### WHAT THIS TASK INVOLVES
Copy all entries exactly, and wherever an entry holds a picture, leave that picture out.

### DATA FOR PROCESSING
Start of Block

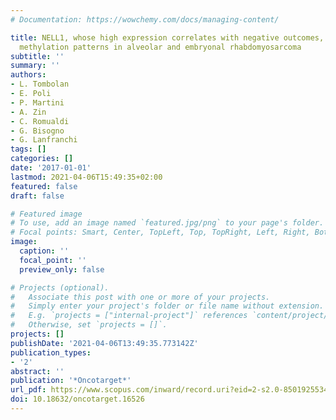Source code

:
 ```yaml
---
# Documentation: https://wowchemy.com/docs/managing-content/

title: NELL1, whose high expression correlates with negative outcomes, has different
  methylation patterns in alveolar and embryonal rhabdomyosarcoma
subtitle: ''
summary: ''
authors:
- L. Tombolan
- E. Poli
- P. Martini
- A. Zin
- C. Romualdi
- G. Bisogno
- G. Lanfranchi
tags: []
categories: []
date: '2017-01-01'
lastmod: 2021-04-06T15:49:35+02:00
featured: false
draft: false

# Featured image
# To use, add an image named `featured.jpg/png` to your page's folder.
# Focal points: Smart, Center, TopLeft, Top, TopRight, Left, Right, BottomLeft, Bottom, BottomRight.
image:
  caption: ''
  focal_point: ''
  preview_only: false

# Projects (optional).
#   Associate this post with one or more of your projects.
#   Simply enter your project's folder or file name without extension.
#   E.g. `projects = ["internal-project"]` references `content/project/deep-learning/index.md`.
#   Otherwise, set `projects = []`.
projects: []
publishDate: '2021-04-06T13:49:35.773142Z'
publication_types:
- '2'
abstract: ''
publication: '*Oncotarget*'
url_pdf: https://www.scopus.com/inward/record.uri?eid=2-s2.0-85019255345&doi=10.18632%2foncotarget.16526&partnerID=40&md5=91a3b6119f1abab6602984d76db56575
doi: 10.18632/oncotarget.16526
---
```

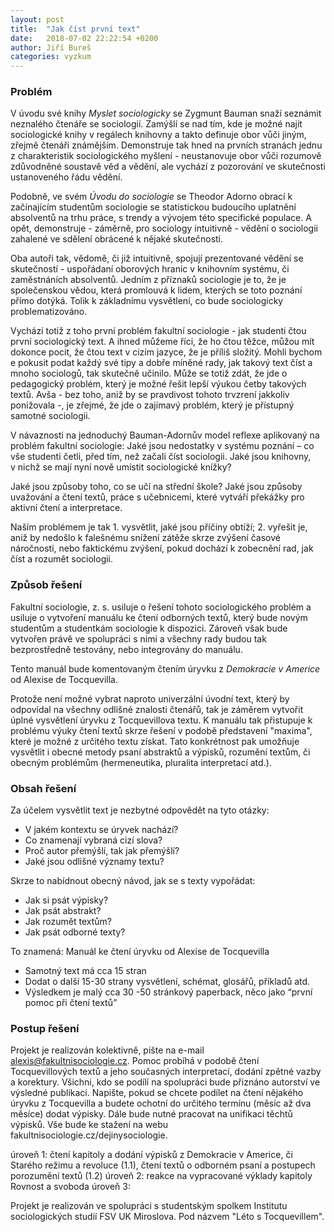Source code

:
 ```yaml
---
layout: post
title:  "Jak číst první text"
date:   2018-07-02 22:22:54 +0200
author: Jiří Bureš
categories: vyzkum
---
```

### Problém
V úvodu své knihy _Myslet sociologicky_ se Zygmunt Bauman snaží seznámit neznalého čtenáře se sociologií. Zamýšlí se nad tím, kde je možné najít sociologické knihy v regálech knihovny a takto definuje obor vůči jiným, zřejmě čtenáři známějším. Demonstruje tak hned na prvních stranách jednu z charakteristik sociologického myšlení - neustanovuje obor vůči rozumově zdůvodněné soustavě věd a vědění, ale vychází z pozorování ve skutečnosti ustanoveného řádu vědění. 

Podobně, ve svém _Úvodu do sociologie_ se Theodor Adorno obrací k začínajícím studentům sociologie se statistickou budoucího uplatnění absolventů na trhu práce, s trendy a vývojem této specifické populace. A opět, demonstruje - záměrně, pro sociology intuitivně - vědění o sociologii zahalené ve sdělení obrácené k nějaké skutečnosti. 

Oba autoři tak, vědomě, či již intuitivně, spojují prezentované vědění se skutečností - uspořádaní oborových hranic v knihovním systému, či zaměstnáních absolventů. Jedním z příznaků sociologie je to, že je společenskou vědou, která promlouvá k lidem, kterých se toto poznání přímo dotýká. Tolik k základnímu vysvětlení, co bude sociologicky problematizováno. 

Vychází totiž z toho první problém fakultní sociologie - jak studenti čtou první sociologický text. A ihned můžeme říci, že ho čtou těžce, můžou mít dokonce pocit, že čtou text v cizím jazyce, že je příliš složitý. Mohli bychom e pokusit podat každý své tipy a dobře míněné rady, jak takový text číst a mnoho sociologů, tak skutečně učinilo. Může se totiž zdát, že jde o pedagogický problém, který je možné řešit lepší výukou četby takových textů. Avša - bez toho, aniž by se pravdivost tohoto trvzrení jakkoliv ponižovala -, je zřejmé, že jde o zajímavý problém, který je přístupný samotné sociologii.  

V návaznosti na jednoduchý Bauman-Adornův model reflexe aplikovaný na problém fakultní sociologie: 
Jaké jsou nedostatky v systému poznání – co vše studenti četli, před tím, než začali číst sociologii. Jaké jsou knihovny, v nichž se mají nyní nově umístit sociologické knížky? 

Jaké jsou způsoby toho, co se učí na střední škole? Jaké jsou způsoby uvažování a čtení textů, práce s učebnicemi, které vytváří překážky pro aktivní čtení a interpretace. 

Naším problémem je tak 1. vysvětlit, jaké jsou příčiny obtíží; 2. vyřešit je, aniž by nedošlo k falešnému snížení zátěže skrze zvýšení časové náročnosti, nebo faktickému zvýšení, pokud dochází k zobecnění rad, jak číst a rozumět sociologii. 

### Způsob řešení
Fakultní sociologie, z. s. usiluje o řešení tohoto sociologického problém a usiluje o vytvoření manuálu ke čtení odborných textů, který bude novým studentům a studentkám sociologie k dispozici. Zároveň však bude vytvořen právě ve spolupráci s nimi a všechny rady budou tak bezprostředně testovány, nebo integrovány do manuálu. 

Tento manuál bude komentovaným čtením úryvku z _Demokracie v Americe_ od Alexise de Tocquevilla. 

Protože není možné vybrat naproto univerzální úvodní text, který by odpovídal na všechny odlišné znalosti čtenářů, tak je záměrem vytvořit úplné vysvětlení úryvku z Tocquevillova textu. K manuálu tak přistupuje k problému výuky čtení textů skrze řešení v podobě představení "maxima", které je možné z určitého textu získat. Tato konkrétnost pak umožňuje vysvětlit i obecné metody psaní abstraktů a výpisků, rozumění textům, či obecným problémům (hermeneutika, pluralita interpretací atd.).


### Obsah řešení 

Za účelem vysvětlit text je nezbytné odpovědět na tyto otázky:
* V jakém kontextu se úryvek nachází?
* Co znamenají vybraná cizí slova? 
* Proč autor přemýšlí, tak jak přemýšlí? 
* Jaké jsou odlišné významy textu?

Skrze to nabídnout obecný návod, jak se s texty vypořádat: 
* Jak si psát výpisky?
* Jak psát abstrakt? 
* Jak rozumět textům?
* Jak psát odborné texty? 

To znamená: Manuál ke čtení úryvku od Alexise de Tocquevilla 
* Samotný text má cca 15 stran 
* Dodat o další 15-30 strany vysvětlení, schémat, glosářů, příkladů atd. 
* Výsledkem je malý cca 30 -50 stránkový paperback, něco jako “první pomoc při čtení textů”

### Postup řešení

Projekt je realizován kolektivně, pište na e-mail alexis@fakultnisociologie.cz. Pomoc probíhá v podobě čtení Tocquevillových textů a jeho současných interpretací, dodání zpětné vazby a korektury. Všichni, kdo se podílí na spolupráci bude přiznáno autorství ve výsledné publikaci. Napište, pokud se chcete podílet na čtení nějakého úryvku z Tocquevilla a budete ochotní do určitého termínu (měsíc až dva měsíce) dodat výpisky. Dále bude nutné pracovat na unifikaci těchtů výpisků. Vše bude ke stažení na webu fakultnisociologie.cz/dejinysociologie. 

úroveň 1: čtení kapitoly a dodání výpisků z Demokracie v Americe, či Starého režimu a revoluce (1.1), čtení textů o odborném psaní a postupech porozumění textů (1.2)
úroveň 2: reakce na vypracované výklady kapitoly Rovnost a svoboda 
úroveň 3: 

Projekt je realizován ve spolupráci s studentským spolkem Institutu sociologických studií FSV UK Miroslova. Pod názvem "Léto s Tocquevillem".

End of Block

### SOLUTION FOR THIS PROBLEM
Source code

:
 ```yaml
---
# Documentation: https://wowchemy.com/docs/managing-content/

title: NELL1, whose high expression correlates with negative outcomes, has different
  methylation patterns in alveolar and embryonal rhabdomyosarcoma
subtitle: ''
summary: ''
authors:
- L. Tombolan
- E. Poli
- P. Martini
- A. Zin
- C. Romualdi
- G. Bisogno
- G. Lanfranchi
tags: []
categories: []
date: '2017-01-01'
lastmod: 2021-04-06T15:49:35+02:00
featured: false
draft: false

# Featured image
# To use, add an image named `featured.jpg/png` to your page's folder.
# Focal points: Smart, Center, TopLeft, Top, TopRight, Left, Right, BottomLeft, Bottom, BottomRight.
image:
  caption: ''
  focal_point: ''
  preview_only: false

# Projects (optional).
#   Associate this post with one or more of your projects.
#   Simply enter your project's folder or file name without extension.
#   E.g. `projects = ["internal-project"]` references `content/project/deep-learning/index.md`.
#   Otherwise, set `projects = []`.
projects: []
publishDate: '2021-04-06T13:49:35.773142Z'
publication_types:
- '2'
abstract: ''
publication: '*Oncotarget*'
url_pdf: https://www.scopus.com/inward/record.uri?eid=2-s2.0-85019255345&doi=10.18632%2foncotarget.16526&partnerID=40&md5=91a3b6119f1abab6602984d76db56575
doi: 10.18632/oncotarget.16526
---
```

Source code

:
 ```yaml
---
layout: post
title:  "Jak číst první text"
date:   2018-07-02 22:22:54 +0200
author: Jiří Bureš
categories: vyzkum
---
```

### Problém
V úvodu své knihy _Myslet sociologicky_ se Zygmunt Bauman snaží seznámit neznalého čtenáře se sociologií. Zamýšlí se nad tím, kde je možné najít sociologické knihy v regálech knihovny a takto definuje obor vůči jiným, zřejmě čtenáři známějším. Demonstruje tak hned na prvních stranách jednu z charakteristik sociologického myšlení - neustanovuje obor vůči rozumově zdůvodněné soustavě věd a vědění, ale vychází z pozorování ve skutečnosti ustanoveného řádu vědění. 

Podobně, ve svém _Úvodu do sociologie_ se Theodor Adorno obrací k začínajícím studentům sociologie se statistickou budoucího uplatnění absolventů na trhu práce, s trendy a vývojem této specifické populace. A opět, demonstruje - záměrně, pro sociology intuitivně - vědění o sociologii zahalené ve sdělení obrácené k nějaké skutečnosti. 

Oba autoři tak, vědomě, či již intuitivně, spojují prezentované vědění se skutečností - uspořádaní oborových hranic v knihovním systému, či zaměstnáních absolventů. Jedním z příznaků sociologie je to, že je společenskou vědou, která promlouvá k lidem, kterých se toto poznání přímo dotýká. Tolik k základnímu vysvětlení, co bude sociologicky problematizováno. 

Vychází totiž z toho první problém fakultní sociologie - jak studenti čtou první sociologický text. A ihned můžeme říci, že ho čtou těžce, můžou mít dokonce pocit, že čtou text v cizím jazyce, že je příliš složitý. Mohli bychom e pokusit podat každý své tipy a dobře míněné rady, jak takový text číst a mnoho sociologů, tak skutečně učinilo. Může se totiž zdát, že jde o pedagogický problém, který je možné řešit lepší výukou četby takových textů. Avša - bez toho, aniž by se pravdivost tohoto trvzrení jakkoliv ponižovala -, je zřejmé, že jde o zajímavý problém, který je přístupný samotné sociologii.  

V návaznosti na jednoduchý Bauman-Adornův model reflexe aplikovaný na problém fakultní sociologie: 
Jaké jsou nedostatky v systému poznání – co vše studenti četli, před tím, než začali číst sociologii. Jaké jsou knihovny, v nichž se mají nyní nově umístit sociologické knížky? 

Jaké jsou způsoby toho, co se učí na střední škole? Jaké jsou způsoby uvažování a čtení textů, práce s učebnicemi, které vytváří překážky pro aktivní čtení a interpretace. 

Naším problémem je tak 1. vysvětlit, jaké jsou příčiny obtíží; 2. vyřešit je, aniž by nedošlo k falešnému snížení zátěže skrze zvýšení časové náročnosti, nebo faktickému zvýšení, pokud dochází k zobecnění rad, jak číst a rozumět sociologii. 

### Způsob řešení
Fakultní sociologie, z. s. usiluje o řešení tohoto sociologického problém a usiluje o vytvoření manuálu ke čtení odborných textů, který bude novým studentům a studentkám sociologie k dispozici. Zároveň však bude vytvořen právě ve spolupráci s nimi a všechny rady budou tak bezprostředně testovány, nebo integrovány do manuálu. 

Tento manuál bude komentovaným čtením úryvku z _Demokracie v Americe_ od Alexise de Tocquevilla. 

Protože není možné vybrat naproto univerzální úvodní text, který by odpovídal na všechny odlišné znalosti čtenářů, tak je záměrem vytvořit úplné vysvětlení úryvku z Tocquevillova textu. K manuálu tak přistupuje k problému výuky čtení textů skrze řešení v podobě představení "maxima", které je možné z určitého textu získat. Tato konkrétnost pak umožňuje vysvětlit i obecné metody psaní abstraktů a výpisků, rozumění textům, či obecným problémům (hermeneutika, pluralita interpretací atd.).


### Obsah řešení 

Za účelem vysvětlit text je nezbytné odpovědět na tyto otázky:
* V jakém kontextu se úryvek nachází?
* Co znamenají vybraná cizí slova? 
* Proč autor přemýšlí, tak jak přemýšlí? 
* Jaké jsou odlišné významy textu?

Skrze to nabídnout obecný návod, jak se s texty vypořádat: 
* Jak si psát výpisky?
* Jak psát abstrakt? 
* Jak rozumět textům?
* Jak psát odborné texty? 

To znamená: Manuál ke čtení úryvku od Alexise de Tocquevilla 
* Samotný text má cca 15 stran 
* Dodat o další 15-30 strany vysvětlení, schémat, glosářů, příkladů atd. 
* Výsledkem je malý cca 30 -50 stránkový paperback, něco jako “první pomoc při čtení textů”

### Postup řešení

Projekt je realizován kolektivně, pište na e-mail alexis@fakultnisociologie.cz. Pomoc probíhá v podobě čtení Tocquevillových textů a jeho současných interpretací, dodání zpětné vazby a korektury. Všichni, kdo se podílí na spolupráci bude přiznáno autorství ve výsledné publikaci. Napište, pokud se chcete podílet na čtení nějakého úryvku z Tocquevilla a budete ochotní do určitého termínu (měsíc až dva měsíce) dodat výpisky. Dále bude nutné pracovat na unifikaci těchtů výpisků. Vše bude ke stažení na webu fakultnisociologie.cz/dejinysociologie. 

úroveň 1: čtení kapitoly a dodání výpisků z Demokracie v Americe, či Starého režimu a revoluce (1.1), čtení textů o odborném psaní a postupech porozumění textů (1.2)
úroveň 2: reakce na vypracované výklady kapitoly Rovnost a svoboda 
úroveň 3: 

Projekt je realizován ve spolupráci s studentským spolkem Institutu sociologických studií FSV UK Miroslova. Pod názvem "Léto s Tocquevillem".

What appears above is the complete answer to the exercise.